4 Temmuz 1952 günü 34 yaşında bir kadın, Pasifik Okyanusunda, Catalina Adasından 30 kilometre batıya, Kaliforniya’ya doğru yüzmeye başladı. Eğer başarılı olursa, bunu yapan ilk kadın olacaktı. Adı, Florance Chadwick olan bu yüzücü, Manş Denizini her iki yönden geçen ilk kadındı. O sabah göz gözü görmüyordu, sis o kadar yoğundu ki, beraberindeki tekneleri güçlükle seçebiliyordu. Su, vücudu uyuşturacak kadar soğuktu; milyonlarca insan televizyonlarında onu izliyordu. Köpek balıklarını ve dondurucu soğuğun etkisini hiçe sayarak 15 saat yüzdü. Hedefine çok az kalmıştı, ancak dayanamayıp bırakmak istedi. Yakınındaki bir teknede bulunan antrenörü ve annesi, karaya çok yaklaştıklarını ve devam etmesini söyledilerse de o, sudan çıkmakta kararlıydı. Azimli yüzücü Kaliforniya kıyısına YARIM MİL kala sudan çıkışının sebebini şöyle açıkladı: “KIYIYI GÖREBİLSEYDİM, BAŞARABİLİRDİM!”
Vazgeçmesinin sebebi, ne yorgunluk ne de soğuktu. Tek sebep sis yüzünden karayı görememekti. Bir şeyi başarabilmek için, ortada gözle görülür bir hedef olmalıydı. İki ay sonra Florance tekrar denedi. Bu defa hava çok soğuk olmasına rağmen sis yoktu, ufuk açık ve net şekilde karayı görebiliyordu. Florance, hedefine yaklaştığında karayı görebilmeye başlamıştı. Florance kıyıya ulaşmak için kulaçlarını attı ve başardı. Catalina Kanalını geçen ilk kadın ünvanını kazandı. Hem de erkeklerin rekorunu iki saat farkla geçerek.
Ümitle sabrettiler ve Allah’ın nusret ve fethi yetişti
Asr-ı Saadette, Mekke döneminde Müslümanları Mekke dışına sürmüşler, çöl sıcağında çadırların içinde aç susuz bırakmışlardı. Annelerin sütleri kesilmiş, açlıktan ağlayan bebeklere sağ ellerinin küçük parmaklarını ağızlarına sokup ıslattıktan sonra bebeklerin ağzına bir mama ve meme gibi sokuyorlardı. Kureyşin azgın müşrikleri gelip onlarla ve onların inançlarıyla da alay ediyorlardı. İman, azim ve sabırla bilhassa Allah’a olan polattan ümitleriyle dayandılar ve başarılı oldular. Benzer şekilde Hendek Savaşı kuşatmasında da büyük sıkıntı çektiler. Yetmedi, içten ve arkadan ihanet edip vuranlar ve böylece Anayasal suç işleyenler de oldu. Ümitle sabrettiler ve Allah’ın nusret ve fethi yetişti, Hudeybiye ve Mekke fethi gibi zaferler art arda geldi.

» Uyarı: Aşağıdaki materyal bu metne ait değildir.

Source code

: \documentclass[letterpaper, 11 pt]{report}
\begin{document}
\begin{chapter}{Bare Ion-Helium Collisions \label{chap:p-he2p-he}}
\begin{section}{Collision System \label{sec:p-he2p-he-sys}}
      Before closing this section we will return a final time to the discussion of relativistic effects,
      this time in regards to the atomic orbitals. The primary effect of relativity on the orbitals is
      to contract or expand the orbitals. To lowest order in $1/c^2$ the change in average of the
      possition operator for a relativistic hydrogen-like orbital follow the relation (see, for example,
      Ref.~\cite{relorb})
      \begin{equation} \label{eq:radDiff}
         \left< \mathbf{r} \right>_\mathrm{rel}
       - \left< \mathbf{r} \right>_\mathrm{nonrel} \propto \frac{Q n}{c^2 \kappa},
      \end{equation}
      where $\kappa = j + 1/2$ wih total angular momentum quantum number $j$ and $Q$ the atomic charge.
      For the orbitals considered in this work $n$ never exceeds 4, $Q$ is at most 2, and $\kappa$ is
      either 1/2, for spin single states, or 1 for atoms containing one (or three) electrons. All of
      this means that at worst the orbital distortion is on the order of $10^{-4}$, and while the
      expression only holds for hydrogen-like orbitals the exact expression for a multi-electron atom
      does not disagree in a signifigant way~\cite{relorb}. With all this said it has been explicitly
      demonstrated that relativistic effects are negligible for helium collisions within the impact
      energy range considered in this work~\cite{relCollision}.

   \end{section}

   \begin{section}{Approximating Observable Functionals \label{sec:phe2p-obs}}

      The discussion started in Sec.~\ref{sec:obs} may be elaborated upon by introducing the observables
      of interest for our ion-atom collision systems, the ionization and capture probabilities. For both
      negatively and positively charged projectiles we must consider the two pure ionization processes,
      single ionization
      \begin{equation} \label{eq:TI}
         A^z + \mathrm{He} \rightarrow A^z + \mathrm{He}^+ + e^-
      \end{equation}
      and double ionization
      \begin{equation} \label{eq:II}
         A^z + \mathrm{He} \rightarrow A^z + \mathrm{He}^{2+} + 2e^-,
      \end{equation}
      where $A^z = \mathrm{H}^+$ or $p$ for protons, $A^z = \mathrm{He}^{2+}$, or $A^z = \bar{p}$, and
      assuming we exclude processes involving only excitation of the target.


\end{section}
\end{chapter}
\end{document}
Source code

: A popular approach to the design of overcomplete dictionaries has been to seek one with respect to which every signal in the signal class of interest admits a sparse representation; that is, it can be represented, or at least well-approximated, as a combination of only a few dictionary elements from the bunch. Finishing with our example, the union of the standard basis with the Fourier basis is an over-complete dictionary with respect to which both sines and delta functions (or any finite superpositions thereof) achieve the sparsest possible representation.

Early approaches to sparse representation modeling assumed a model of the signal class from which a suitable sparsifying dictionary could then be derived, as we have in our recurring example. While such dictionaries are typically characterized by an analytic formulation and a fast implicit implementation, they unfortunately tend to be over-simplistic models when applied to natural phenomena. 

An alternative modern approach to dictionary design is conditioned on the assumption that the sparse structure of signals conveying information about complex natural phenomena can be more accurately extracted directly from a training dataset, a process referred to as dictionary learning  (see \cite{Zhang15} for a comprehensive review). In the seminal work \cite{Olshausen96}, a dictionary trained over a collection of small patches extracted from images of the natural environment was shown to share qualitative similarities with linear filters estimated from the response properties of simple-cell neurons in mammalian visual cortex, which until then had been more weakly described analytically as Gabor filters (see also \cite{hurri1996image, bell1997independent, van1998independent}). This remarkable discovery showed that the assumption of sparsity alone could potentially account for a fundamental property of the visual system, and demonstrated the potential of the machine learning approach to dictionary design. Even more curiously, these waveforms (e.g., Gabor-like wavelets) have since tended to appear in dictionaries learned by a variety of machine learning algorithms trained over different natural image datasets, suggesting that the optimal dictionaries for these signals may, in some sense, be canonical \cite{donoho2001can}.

Üstad Bediüzzaman Hazretleriyle başlayan Hizmet-i İmaniye ve Kur’aniye’de de benzerleri tezâhür etti. Şairin “Yenilgi yenilgi zaferlerimiz var” dediği gibi, ülke ve cihan çapında zaferlere şahit olduk. Bunların hepsinde kuvvetli iman, azim, sabır ve ümidin rolü büyüktür. Mümin için sonu şehitlik de olsa, bir anda kırk senede kazanılan bir velâyetin kazanılması mânasını ifade eder. Hep zaferdir. Onun için kaybettiği bir şey yoktur. Yoksa yatın da olsa, katın da olsa, neticede zaten herkesi bulduğu gibi ölüm sarayların ve burçların içinde saklanmış bile olsanız ölüm buluyor. Ölümle herkes eşitleniyor. Bunun hiçbir istisnası da yok. Öyleyse mühim olan bu dünya ticarethanesinden âhirete kârlarla ve kazançlarla gitmek marifettir. Cenab-ı Hak bizlere hüsn-ü hâtime nasip etsin…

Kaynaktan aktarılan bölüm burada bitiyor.